To err is human, it is inevitable. It is intrinsic to the nature of each
of us; but it is also unique in the human race, to learn from the mistake
made, evolving by seeking not to make it again. Do not take that path, as we
have proven that it does not take us to the destination.
If you are a skeptical reader, you will be thinking: These lines are
only a justification for making mistakes and getting rid of them in an easy fashion. This could not
be farther from the truth.
In my personal and professional life I confessed to having made more
mistakes than successes. My accounting analysis demonstrates considerable
numerical difference. Painful mistakes have cost me money, wasted time and even
jobs. Making a mistake is human, but making the same mistake repeatedly
indicates some pathological behavior. "You
have to make new mistakes every day, never the same old ones" is one
of Esther Dyson's key quotes. Dyson is a leading economist at Harvard
University. I completely agree with her remark.

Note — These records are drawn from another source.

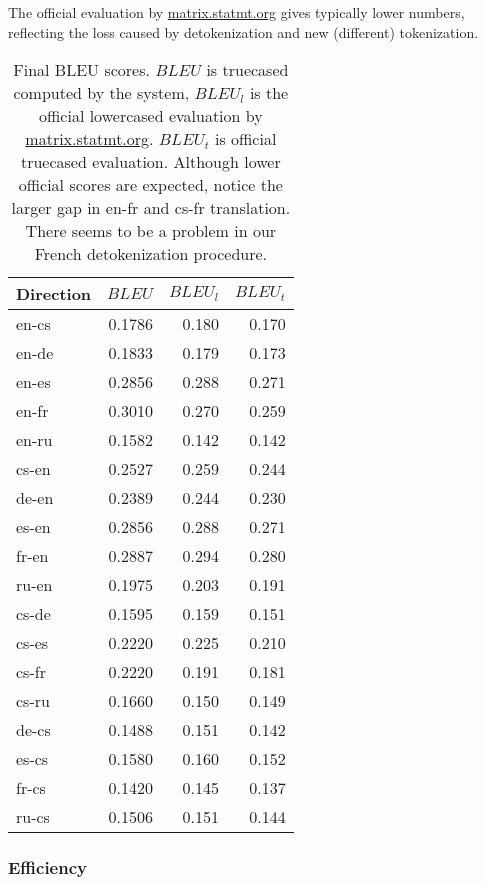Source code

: \documentclass[11pt,letterpaper]{article}
\begin{document}
The official evaluation by \url{matrix.statmt.org} gives typically
lower numbers, reflecting the loss caused by detokenization and
new (different) tokenization.

\begin{table}[htbl]
\begin{center}
\begin{tabular}{l | r r r}
Direction & $BLEU$ & $BLEU_l$ & $BLEU_t$\\
\hline
en-cs & 0.1786 & 0.180 & 0.170\\
en-de & 0.1833 & 0.179 & 0.173\\
en-es & 0.2856 & 0.288 & 0.271\\
en-fr & 0.3010 & 0.270 & 0.259\\
en-ru & 0.1582 & 0.142 & 0.142\\
cs-en & 0.2527 & 0.259 & 0.244\\
de-en & 0.2389 & 0.244 & 0.230\\
es-en & 0.2856 & 0.288 & 0.271\\
fr-en & 0.2887 & 0.294 & 0.280\\
ru-en & 0.1975 & 0.203 & 0.191\\
\hline
cs-de & 0.1595 & 0.159 & 0.151\\
cs-es & 0.2220 & 0.225 & 0.210\\
cs-fr & 0.2220 & 0.191 & 0.181\\
cs-ru & 0.1660 & 0.150 & 0.149\\
de-cs & 0.1488 & 0.151 & 0.142\\
es-cs & 0.1580 & 0.160 & 0.152\\
fr-cs & 0.1420 & 0.145 & 0.137\\
ru-cs & 0.1506 & 0.151 & 0.144\\
\end{tabular}
\end{center}
\caption{Final BLEU scores. $BLEU$ is truecased computed by the system, $BLEU_l$ is the official lowercased evaluation by \url{matrix.statmt.org}. $BLEU_t$ is official truecased evaluation. Although lower official scores are expected, notice the larger gap in en-fr and cs-fr translation. There seems to be a problem in our French detokenization procedure.}
\label{tab:finalbleu}
\end{table}


\subsubsection{Efficiency}
\label{sec:efficiency}
\end{document}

In my university classes or in the seminars I teach, I always quote that a catholic believer should not confess a sin with the father in
the sacrament of confession, be acquitted and then commit the same sin again
and again on a weekly basis. Although mercy is immense and plethoric, the
believer should not abuse from it. Reflecting on why he did it, can lead to a change
in attitude and behavior that should contribute to not making the same mistake
again.
I am clear that there is a certain scale of the mistake´s magnitude.

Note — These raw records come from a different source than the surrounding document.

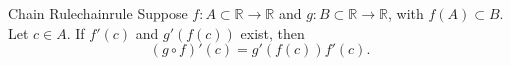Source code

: 
\begin{thm}{Chain Rule}{chainrule}
	Suppose \(f\colon A \subset \mathbb{R} \to \mathbb{R}\) and \(g\colon B \subset \mathbb{R} \to \mathbb{R}\), with \(f(A) \subset B\). Let \(c \in A\). If \(f'(c)\) and \(g'(f(c))\) exist, then \[
		(g\circ f)'(c) = g'(f(c)) f'(c).
	\]
\end{thm}

%
%
%
%
%
%
%
%			
%
%
%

There are fatal errors with fatal consequences. Hence the error must be
attacked with mathematical rigor and philosophical appreciation, to remove that
tremendous emotional burden of guilt that does not help us at all. You make a
mistake, take responsibility for the consequences of what happened, don't be
martyred or victimized by feeling extraordinary guilt. Every mistake has
consequences.
Human beings feel bad enough when they make mistakes. No need for public
humiliation. The extraordinary bosses call attention in private for the mistake
made, while rewarding in public. The mediocre ones do the exact opposite.
I think that a practical
algorithm when we make a mistake is to do three things: a) Ask yourself the hard questions of why did it happened , b) Become absolutely responsible
for the consequences of what happened and c) Solve it, correct it and move forward as quickly as possible. This, obviously, like most organizational and
personal improvement challenges, is much easier said than done.
The mistake made is one of the best teachers in the world. It makes us
think and reflect. It makes us plan and budget. It makes us evaluate and
improve. Now, the student has to be in class to learn from the teacher and put
into practice what they have learned, since true knowledge is an executable
file. Learning from our mistakes, without blaming ourselves, is very
effective and above all, profitable.